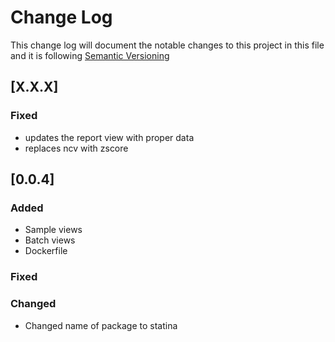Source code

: # Change Log

This change log will document the notable changes to this project in this file and it is following [Semantic Versioning](https://semver.org/)




## [X.X.X]

### Fixed
- updates the report view with proper data
- replaces ncv with zscore




## [0.0.4]

### Added
- Sample views
- Batch views
- Dockerfile

### Fixed

### Changed
- Changed name of package to statina
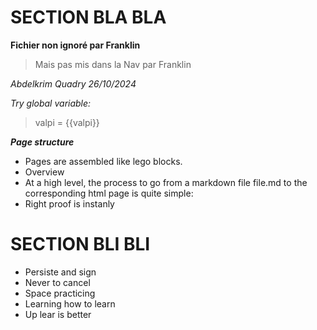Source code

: # SECTION BLA BLA

**Fichier non ignoré par Franklin**
> Mais pas mis dans la Nav par Franklin

*Abdelkrim Quadry 26/10/2024*

*Try global variable:*

> valpi = {{valpi}}

***Page structure***
- Pages are assembled like lego blocks.
- Overview
- At a high level, the process to go from a markdown file file.md to the corresponding html page is quite simple:
- Right proof is instanly
  
# SECTION BLI BLI
- Persiste and sign
- Never to cancel
- Space practicing
- Learning how to learn
- Up lear is better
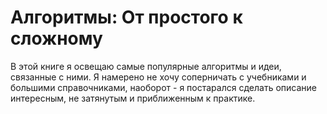Алгоритмы: От простого к сложному
=======

В этой книге я освещаю самые популярные алгоритмы и идеи, связанные с ними. Я намерено не хочу соперничать с учебниками и большими справочниками, наоборот - я постарался сделать описание интересным, не затянутым и приближенным к практике. 
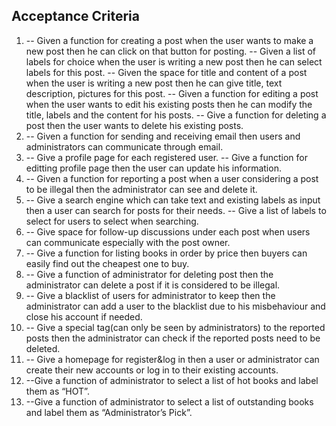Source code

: ## Acceptance Criteria

1. -- Given a function for creating a post when the user wants to make a new post then he can click on that button for posting.
    -- Given a list of labels for choice when the user is writing a new post then he can select labels for this post.
    -- Given the space for title and content of a post when the user is writing a new post then he can give title, text description, pictures for this post.
    -- Given a function for editing a post when the user wants to edit his existing posts then he can modify the title, labels and the content for his posts.
    -- Give a function for deleting a post then the user wants to delete his existing posts.
2. -- Given a function for sending and receiving email then users and administrators can communicate through email.
3. -- Give a profile page for each registered user.
    -- Give a function for editting profile page then the user can update his information.
4. -- Given a function for reporting a post when a user considering a post to be illegal then the administrator can see and delete it.
5. -- Give a search engine which can take text and existing labels as input then a user can search for posts for their needs.
    -- Give a list of labels to select for users to select when searching.
6. -- Give space for follow-up discussions under each post when users can communicate especially with the post owner.
7. -- Give a function for listing books in order by price then buyers can easily find out the cheapest one to buy.
8. -- Give a function of administrator for deleting post then the administrator can delete a post if it is considered to be illegal.
9. -- Give a blacklist of users for administrator to keep then the administrator can add a user to the blacklist due to his misbehaviour and close his account if needed.
10. -- Give a special tag(can only be seen by administrators) to the reported posts then the administrator can check if the reported posts need to be deleted.
11. -- Give a homepage for register&log in then a user or administrator can create their new accounts or log in to their existing accounts.
12. --Give a function of administrator to select a list of hot books and label them as “HOT”.
13. --Give a function of administrator to select a list of outstanding books and label them as “Administrator’s Pick”.
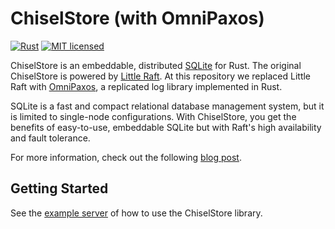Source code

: # ChiselStore (with OmniPaxos)

[![Rust](https://github.com/chiselstrike/chiselstore/actions/workflows/rust.yml/badge.svg)](https://github.com/chiselstrike/chiselstore/actions/workflows/rust.yml)
[![MIT licensed](https://img.shields.io/badge/license-MIT-blue.svg)](./LICENSE)

ChiselStore is an embeddable, distributed [SQLite](https://www.sqlite.org/index.html) for Rust. The original ChiselStore is powered by [Little Raft](https://github.com/andreev-io/little-raft). At this repository we replaced Little Raft with [OmniPaxos](https://github.com/haraldng/omnipaxos), a replicated log library implemented in Rust.

SQLite is a fast and compact relational database management system, but it is limited to single-node configurations.
With ChiselStore, you get the benefits of easy-to-use, embeddable SQLite but with Raft's high availability and fault tolerance.

For more information, check out the following [blog post](https://glaubercosta-11125.medium.com/winds-of-change-in-web-data-728187331f53).

## Getting Started

See the [example server](examples) of how to use the ChiselStore library.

Task to carry out:
Give back the data verbatim. The pictures are not part of the copy.

Solved problem:
Source code

: # Change Log

This change log will document the notable changes to this project in this file and it is following [Semantic Versioning](https://semver.org/)




## [X.X.X]

### Fixed
- updates the report view with proper data
- replaces ncv with zscore




## [0.0.4]

### Added
- Sample views
- Batch views
- Dockerfile

### Fixed

### Changed
- Changed name of package to statina
Source code

: # SECTION BLA BLA

**Fichier non ignoré par Franklin**
> Mais pas mis dans la Nav par Franklin

*Abdelkrim Quadry 26/10/2024*

*Try global variable:*

> valpi = {{valpi}}

***Page structure***
- Pages are assembled like lego blocks.
- Overview
- At a high level, the process to go from a markdown file file.md to the corresponding html page is quite simple:
- Right proof is instanly
  
# SECTION BLI BLI
- Persiste and sign
- Never to cancel
- Space practicing
- Learning how to learn
- Up lear is better
Алгоритмы: От простого к сложному
=======

В этой книге я освещаю самые популярные алгоритмы и идеи, связанные с ними. Я намерено не хочу соперничать с учебниками и большими справочниками, наоборот - я постарался сделать описание интересным, не затянутым и приближенным к практике. 
Source code

: ## Acceptance Criteria

1. -- Given a function for creating a post when the user wants to make a new post then he can click on that button for posting.
    -- Given a list of labels for choice when the user is writing a new post then he can select labels for this post.
    -- Given the space for title and content of a post when the user is writing a new post then he can give title, text description, pictures for this post.
    -- Given a function for editing a post when the user wants to edit his existing posts then he can modify the title, labels and the content for his posts.
    -- Give a function for deleting a post then the user wants to delete his existing posts.
2. -- Given a function for sending and receiving email then users and administrators can communicate through email.
3. -- Give a profile page for each registered user.
    -- Give a function for editting profile page then the user can update his information.
4. -- Given a function for reporting a post when a user considering a post to be illegal then the administrator can see and delete it.
5. -- Give a search engine which can take text and existing labels as input then a user can search for posts for their needs.
    -- Give a list of labels to select for users to select when searching.
6. -- Give space for follow-up discussions under each post when users can communicate especially with the post owner.
7. -- Give a function for listing books in order by price then buyers can easily find out the cheapest one to buy.
8. -- Give a function of administrator for deleting post then the administrator can delete a post if it is considered to be illegal.
9. -- Give a blacklist of users for administrator to keep then the administrator can add a user to the blacklist due to his misbehaviour and close his account if needed.
10. -- Give a special tag(can only be seen by administrators) to the reported posts then the administrator can check if the reported posts need to be deleted.
11. -- Give a homepage for register&log in then a user or administrator can create their new accounts or log in to their existing accounts.
12. --Give a function of administrator to select a list of hot books and label them as “HOT”.
13. --Give a function of administrator to select a list of outstanding books and label them as “Administrator’s Pick”.
Source code

: # ChiselStore (with OmniPaxos)

[![Rust](https://github.com/chiselstrike/chiselstore/actions/workflows/rust.yml/badge.svg)](https://github.com/chiselstrike/chiselstore/actions/workflows/rust.yml)
[![MIT licensed](https://img.shields.io/badge/license-MIT-blue.svg)](./LICENSE)

ChiselStore is an embeddable, distributed [SQLite](https://www.sqlite.org/index.html) for Rust. The original ChiselStore is powered by [Little Raft](https://github.com/andreev-io/little-raft). At this repository we replaced Little Raft with [OmniPaxos](https://github.com/haraldng/omnipaxos), a replicated log library implemented in Rust.

SQLite is a fast and compact relational database management system, but it is limited to single-node configurations.
With ChiselStore, you get the benefits of easy-to-use, embeddable SQLite but with Raft's high availability and fault tolerance.

For more information, check out the following [blog post](https://glaubercosta-11125.medium.com/winds-of-change-in-web-data-728187331f53).

## Getting Started

See the [example server](examples) of how to use the ChiselStore library.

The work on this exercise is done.